At one point, an associate of her father’s takes her to an abandoned, burned-out meth lab and tries to sell the story that her father had died in the explosion. But she’s not buying it. She knows her father is well-known for producing methamphetamine without blowing himself up, and the weeds in that place are waist-high. She assumes her father is living but on the lam, until he misses his court date. Then, foul play becomes the most likely scenario.

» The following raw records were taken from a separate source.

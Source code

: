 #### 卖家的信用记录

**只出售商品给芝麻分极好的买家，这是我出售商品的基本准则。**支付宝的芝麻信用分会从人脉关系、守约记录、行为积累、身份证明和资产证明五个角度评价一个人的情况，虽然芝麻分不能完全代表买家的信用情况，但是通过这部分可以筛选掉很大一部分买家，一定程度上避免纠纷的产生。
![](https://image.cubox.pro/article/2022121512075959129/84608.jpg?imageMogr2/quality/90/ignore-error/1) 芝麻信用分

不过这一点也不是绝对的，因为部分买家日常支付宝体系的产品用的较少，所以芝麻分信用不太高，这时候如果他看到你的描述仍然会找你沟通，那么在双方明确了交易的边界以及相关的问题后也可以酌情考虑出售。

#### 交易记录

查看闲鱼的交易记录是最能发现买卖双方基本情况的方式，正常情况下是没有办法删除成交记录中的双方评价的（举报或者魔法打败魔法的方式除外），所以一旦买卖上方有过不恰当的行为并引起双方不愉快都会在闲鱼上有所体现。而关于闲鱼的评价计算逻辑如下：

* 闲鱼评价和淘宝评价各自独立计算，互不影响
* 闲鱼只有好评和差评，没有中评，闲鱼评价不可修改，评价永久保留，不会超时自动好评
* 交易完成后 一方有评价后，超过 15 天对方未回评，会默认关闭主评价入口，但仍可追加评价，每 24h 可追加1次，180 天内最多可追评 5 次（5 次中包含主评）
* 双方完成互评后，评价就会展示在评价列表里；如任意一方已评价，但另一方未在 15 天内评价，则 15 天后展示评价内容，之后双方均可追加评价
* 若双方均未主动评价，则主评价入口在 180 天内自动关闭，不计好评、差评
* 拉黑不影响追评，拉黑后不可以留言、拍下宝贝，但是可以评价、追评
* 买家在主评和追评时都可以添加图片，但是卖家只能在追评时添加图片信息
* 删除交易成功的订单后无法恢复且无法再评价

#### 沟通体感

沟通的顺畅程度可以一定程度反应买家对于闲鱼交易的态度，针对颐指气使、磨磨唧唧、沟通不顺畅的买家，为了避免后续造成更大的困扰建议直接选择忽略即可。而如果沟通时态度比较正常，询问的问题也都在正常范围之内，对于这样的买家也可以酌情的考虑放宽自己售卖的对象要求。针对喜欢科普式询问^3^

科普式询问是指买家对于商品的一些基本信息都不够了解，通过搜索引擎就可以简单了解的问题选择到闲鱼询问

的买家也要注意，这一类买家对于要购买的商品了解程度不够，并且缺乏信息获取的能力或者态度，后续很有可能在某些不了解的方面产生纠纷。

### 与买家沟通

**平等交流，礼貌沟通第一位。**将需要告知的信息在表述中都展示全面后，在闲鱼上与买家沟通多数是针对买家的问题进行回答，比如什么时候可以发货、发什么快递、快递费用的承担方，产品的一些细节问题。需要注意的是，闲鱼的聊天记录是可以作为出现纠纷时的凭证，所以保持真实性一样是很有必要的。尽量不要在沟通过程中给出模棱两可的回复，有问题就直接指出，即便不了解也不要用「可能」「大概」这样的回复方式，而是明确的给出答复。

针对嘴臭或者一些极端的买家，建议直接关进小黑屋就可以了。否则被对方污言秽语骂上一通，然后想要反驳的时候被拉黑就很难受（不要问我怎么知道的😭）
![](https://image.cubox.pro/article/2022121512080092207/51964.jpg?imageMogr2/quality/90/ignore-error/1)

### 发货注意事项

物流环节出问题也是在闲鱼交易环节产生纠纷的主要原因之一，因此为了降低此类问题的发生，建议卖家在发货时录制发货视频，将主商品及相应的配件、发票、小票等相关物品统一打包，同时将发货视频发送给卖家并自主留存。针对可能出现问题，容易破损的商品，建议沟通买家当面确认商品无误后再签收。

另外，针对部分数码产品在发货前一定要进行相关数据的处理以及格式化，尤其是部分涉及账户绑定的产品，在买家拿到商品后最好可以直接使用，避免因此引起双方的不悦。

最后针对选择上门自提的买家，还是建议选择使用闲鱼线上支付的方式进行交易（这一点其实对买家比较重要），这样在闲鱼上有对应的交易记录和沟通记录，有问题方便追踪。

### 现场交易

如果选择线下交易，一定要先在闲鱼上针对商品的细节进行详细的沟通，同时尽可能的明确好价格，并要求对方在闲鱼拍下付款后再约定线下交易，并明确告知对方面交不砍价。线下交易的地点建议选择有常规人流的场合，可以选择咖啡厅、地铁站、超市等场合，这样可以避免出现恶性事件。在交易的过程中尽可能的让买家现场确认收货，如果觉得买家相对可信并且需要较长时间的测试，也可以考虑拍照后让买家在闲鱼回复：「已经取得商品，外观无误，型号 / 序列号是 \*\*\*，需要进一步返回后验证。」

Like the mountain people of the Eastern Seaboard, or the mafia in big cities, there is a “code of silence”, an omerta, if you will. The main industry of this area was meth, and because Ree’s father had planned to inform to law enforcement, persons unknown had killed him and hidden the body. Ree is faced with the difficult situation of going against the culture of her community to find out what happened to her father, and prove her father’s death to the law enforcement system. Though Ree’s immediate environment contains few people who can be said to be good role models by conventional standards, as most of the adults she encounters are either producing or using illegal drugs of one sort or another, she says “no” to drugs, though they are frequently offered to her. Perhaps because she’s intelligent enough to see the consequences of the drug trade in the faces and places she sees everyday. Eventually, she finds a way to make a compromise between her conscience, her practical needs, and the community ideal of not “being a rat”.
A scene where Ree has a talk with an Army recruiter, having seen a poster that promised a $40,000 bonus for enlisting, makes it clear that while the money would be the answer to her prayers, mainstream society, with arbitrary barriers and no exceptions, offers her few legal and legitimate ways to solve her financial and sociological problems.